Страница 251 из 269
Схожий «дрейф» совершает и автор исторического исследования, пытаясь любым путем убедить читателя, будто действие романа начинается не в 1912-м, а в 1901 году, и не в районе Вёшенской на Верхнем Дону, но на реке Донец, — именно там в 1910 году, заявляет А. Венков, и был неким автором начат роман «Тихий Дон».
Какие же аргументы он представляет в доказательство этого, уже третьего своего «открытия»? Главный — и единственный — аргумент «торопливого переписчика», не умеющего при переписывании чужого текста даже правильно его прочитать, разобрать буквы и окончания слов. Фантазия Венкова, как и Бар-Селлы, буквально творит географические чудеса. Вспомним: казаки возвращаются из лагерей. «Уже в полночь приехали на хутор Гниловской» (1, 64).
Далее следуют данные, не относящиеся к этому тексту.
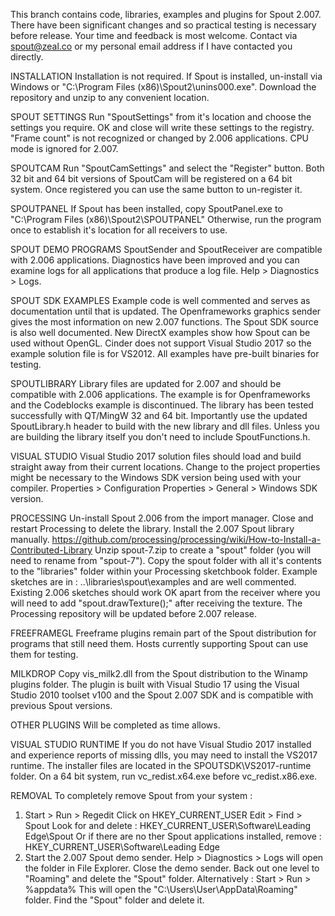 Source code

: This branch contains code, libraries, examples and plugins for Spout 2.007. There have been significant changes and so practical testing is necessary before release. Your time and feedback is most welcome. Contact via spout@zeal.co or my personal email address if I have contacted you directly.

INSTALLATION
Installation is not required.
If Spout is installed, un-install via Windows or "C:\Program Files (x86)\Spout2\unins000.exe".
Download the repository and unzip to any convenient location.

SPOUT SETTINGS
Run "SpoutSettings" from it's location and choose the settings you require.
OK and close will write these settings to the registry. 
"Frame count" is not recognized or changed by 2.006 applications.
CPU mode is ignored for 2.007.

SPOUTCAM
Run "SpoutCamSettings" and select the "Register" button.
Both 32 bit and 64 bit versions of SpoutCam will be registered on a 64 bit system.
Once registered you can use the same button to un-register it.

SPOUTPANEL
If Spout has been installed, copy SpoutPanel.exe to "C:\Program Files (x86)\Spout2\SPOUTPANEL\"
Otherwise, run the program once to establish it's location for all receivers to use.

SPOUT DEMO PROGRAMS
SpoutSender and SpoutReceiver are compatible with 2.006 applications.
Diagnostics have been improved and you can examine logs for all applications that produce a log file.
Help > Diagnostics > Logs.

SPOUT SDK EXAMPLES
Example code is well commented and serves as documentation until that is updated.
The Openframeworks graphics sender gives the most information on new 2.007 functions.
The Spout SDK source is also well documented.
New DirectX examples show how Spout can be used without OpenGL.
Cinder does not support Visual Studio 2017 so the example solution file is for VS2012.
All examples have pre-built binaries for testing.

SPOUTLIBRARY
Library files are updated for 2.007 and should be compatible with 2.006 applications.
The example is for Openframeworks and the Codeblocks example is discontinued.
The library has been tested successfully with QT/MingW 32 and 64 bit.
Importantly use the updated SpoutLibrary.h header to build with the new library and dll files.
Unless you are building the library itself you don't need to include SpoutFunctions.h.

VISUAL STUDIO
Visual Studio 2017 solution files should load and build straight away from their current locations.
Change to the project properties might be necessary to the Windows SDK version being used with your compiler.
Properties > Configuration Properties > General > Windows SDK version.

PROCESSING
Un-install Spout 2.006 from the import manager.
Close and restart Processing to delete the library.
Install the 2.007 Spout library manually.
https://github.com/processing/processing/wiki/How-to-Install-a-Contributed-Library
  Unzip spout-7.zip to create a "spout" folder (you will need to rename from "spout-7").
  Copy the spout folder with all it's contents to the "libraries"
  folder within your Processing sketchbook folder.
Example sketches are in : ..\libraries\spout\examples and are well commented.
Existing 2.006 sketches should work OK apart from the receiver
where you will need to add "spout.drawTexture();" after receiving the texture.
The Processing repository will be updated before 2.007 release.

FREEFRAMEGL
Freeframe plugins remain part of the Spout distribution for programs that still need them.
Hosts currently supporting Spout can use them for testing.

MILKDROP
Copy vis_milk2.dll from the Spout distribution to the Winamp plugins folder.
The plugin is built with Visual Studio 17 using the Visual Studio 2010 toolset v100 and the Spout 2.007 SDK
and is compatible with previous Spout versions.

OTHER PLUGINS
Will be completed as time allows.

VISUAL STUDIO RUNTIME
If you do not have Visual Studio 2017 installed and experience reports of missing dlls, you may need to install the VS2017 runtime. The installer files are located in the SPOUTSDK\VS2017-runtime folder. On a 64 bit system, run vc_redist.x64.exe before vc_redist.x86.exe.

REMOVAL
To completely remove Spout from your system :
1) Start > Run > Regedit
     Click on HKEY_CURRENT_USER
     Edit > Find > Spout
     Look for and delete : HKEY_CURRENT_USER\Software\Leading Edge\Spout
     Or if there are no ther Spout applications installed, remove :
     HKEY_CURRENT_USER\Software\Leading Edge
2) Start the 2.007 Spout demo sender.
     Help > Diagnostics > Logs will open the folder in File Explorer.
     Close the demo sender.	
     Back out one level to "Roaming" and delete the "Spout" folder.
   Alternatively : Start > Run > %appdata%
     This will open the "C:\Users\User\AppData\Roaming" folder.
     Find the "Spout" folder and delete it.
Не нравится этот хутор Венкову. «Что же это за хутор Гниловской, и где он находится? Никто на Верхнем Дону такого хутора не знает, и в справочниках вы его тоже не найдете, — размышляет он. — <...> Видимо, списывая или спечатывая текст с рукописи, кто-то ошибся (кто и при каких обстоятельствах — другой вопрос, и ставить мы его сейчас не будем) и заглавное “Т” (с тремя “ножками”) принял за сочетание “Гн”, а букву “х” в середине слова — за небрежное “л”»132.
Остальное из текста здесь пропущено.